Frankl was convinced that the fundamental human drive was not for pleasure, nor for power, but for meaning; and his internment in four camps served only to strengthen this belief. Shortly after his release, he published a brief account of some of his experiences and of his resulting observations about the human soul and spirit, which formed the basis for his later therapeutic work. To this was later added a more thorough description of the principles and practices of Logotherapy, and even later a short “postscript” based on a lecture further summarizing Frankl’s world view. The e-book edition I read also adds a foreword by Rabbi Harold Kushner and an afterword by William Winslade that includes a biographical sketch of the author.
This collage of contents is valuable for the way it expands and elaborates on Frankl’s life and work, but the heart of the book remains the original seed-text, which in German was called “Say Yes to Life in Spite of Everything.” Adding scientific precision to a deep sense of compassion, Frankl vividly describes scenes exemplifying the extreme conditions of camp life, and draws from them observations of how paradoxically the inner core of the human being has the possibility to shine forth in such dark circumstances. That this happens only in a few cases did not matter to him; the radiance of what he observed was so powerful that its reality outweighed all the forces that were trying to hamper and obscure it.
Other than its basic premise, which has always rung true to me, I had almost completely forgotten the specific contents of the book in the 30 years since I last read it. I would not name it as a book that deeply affected me, and yet as I read it for the second time I had a strange, recurrent sense of familiarity.

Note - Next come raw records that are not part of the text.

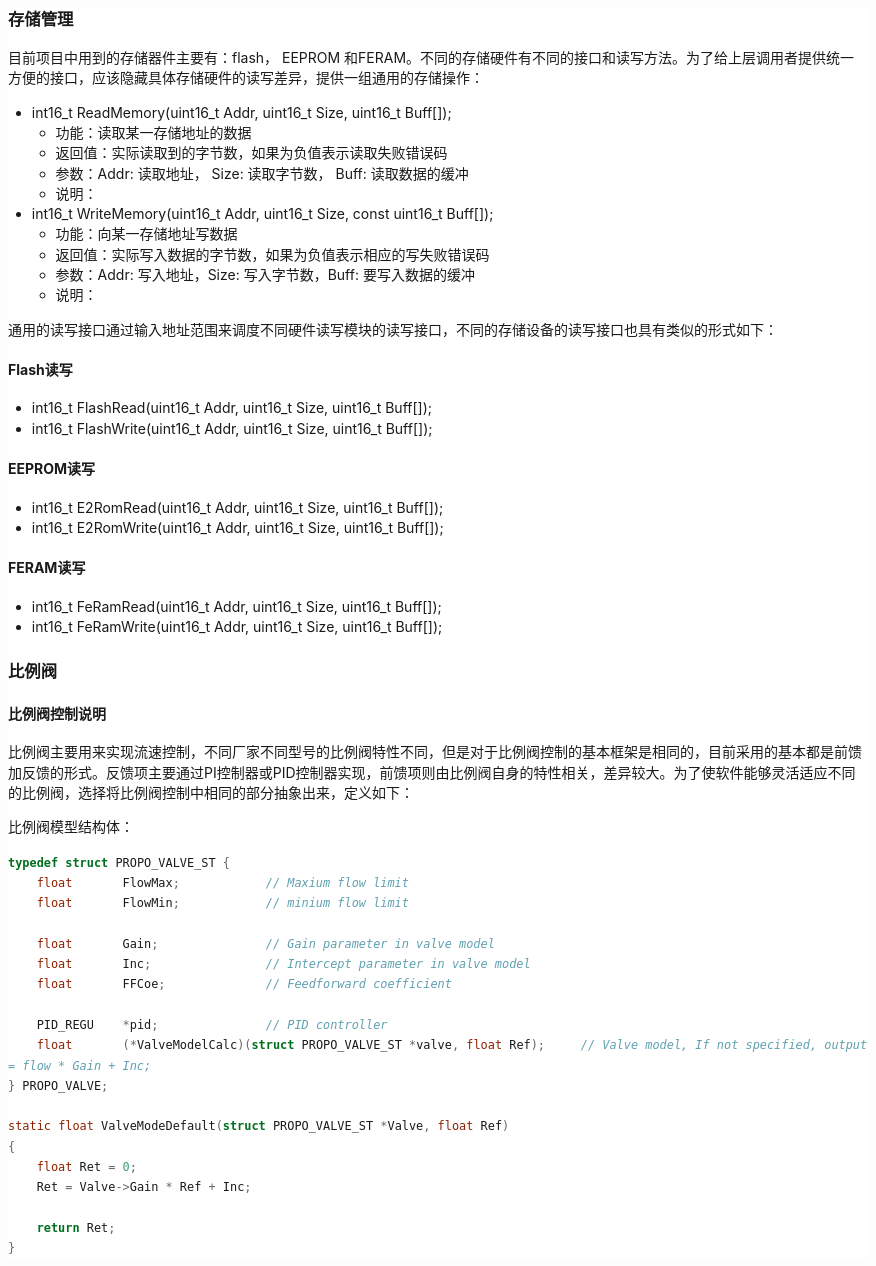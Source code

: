 ### 存储管理

目前项目中用到的存储器件主要有：flash， EEPROM 和FERAM。不同的存储硬件有不同的接口和读写方法。为了给上层调用者提供统一方便的接口，应该隐藏具体存储硬件的读写差异，提供一组通用的存储操作：

- int16_t 	ReadMemory(uint16_t Addr, uint16_t Size,  uint16_t Buff[]);
  - 功能：读取某一存储地址的数据
  - 返回值：实际读取到的字节数，如果为负值表示读取失败错误码
  - 参数：Addr: 读取地址， Size: 读取字节数， Buff: 读取数据的缓冲
  - 说明：
- int16_t     WriteMemory(uint16_t Addr, uint16_t Size, const uint16_t Buff[]);
  - 功能：向某一存储地址写数据
  - 返回值：实际写入数据的字节数，如果为负值表示相应的写失败错误码
  - 参数：Addr: 写入地址，Size: 写入字节数，Buff: 要写入数据的缓冲
  - 说明：

通用的读写接口通过输入地址范围来调度不同硬件读写模块的读写接口，不同的存储设备的读写接口也具有类似的形式如下：

#### Flash读写

- int16_t FlashRead(uint16_t Addr, uint16_t Size,  uint16_t Buff[]);
- int16_t FlashWrite(uint16_t Addr, uint16_t Size,  uint16_t Buff[]);

#### EEPROM读写

- int16_t E2RomRead(uint16_t Addr, uint16_t Size,  uint16_t Buff[]);
- int16_t E2RomWrite(uint16_t Addr, uint16_t Size,  uint16_t Buff[]);

#### FERAM读写

- int16_t FeRamRead(uint16_t Addr, uint16_t Size,  uint16_t Buff[]);
- int16_t FeRamWrite(uint16_t Addr, uint16_t Size,  uint16_t Buff[]);

### 比例阀

#### 比例阀控制说明

比例阀主要用来实现流速控制，不同厂家不同型号的比例阀特性不同，但是对于比例阀控制的基本框架是相同的，目前采用的基本都是前馈加反馈的形式。反馈项主要通过PI控制器或PID控制器实现，前馈项则由比例阀自身的特性相关，差异较大。为了使软件能够灵活适应不同的比例阀，选择将比例阀控制中相同的部分抽象出来，定义如下：

比例阀模型结构体：

```c
typedef struct PROPO_VALVE_ST {
    float       FlowMax;			// Maxium flow limit
    float 		FlowMin;			// minium flow limit
			
    float       Gain;				// Gain parameter in valve model
    float       Inc;				// Intercept parameter in valve model
	float 		FFCoe;				// Feedforward coefficient
    		
    PID_REGU    *pid;				// PID controller
    float       (*ValveModelCalc)(struct PROPO_VALVE_ST *valve, float Ref);		// Valve model, If not specified, output = flow * Gain + Inc;
} PROPO_VALVE;

static float ValveModeDefault(struct PROPO_VALVE_ST *Valve, float Ref)
{
 	float Ret = 0;
    Ret = Valve->Gain * Ref + Inc;
    
    return Ret;
}
```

I had met ideas similar to Frankl’s in many places and many ways, and also confirmed them with my own life experience, paltry as it seems in comparison with his. Meeting them again was like coming home to a place I had never really left, as perhaps it must always seem when we find eternal truths in the ever-changing circumstances of life.
I’m glad I read it again, and that I can mull it over more consciously in the years to come. I’ll look forward to doing the same with more of my teenage reading.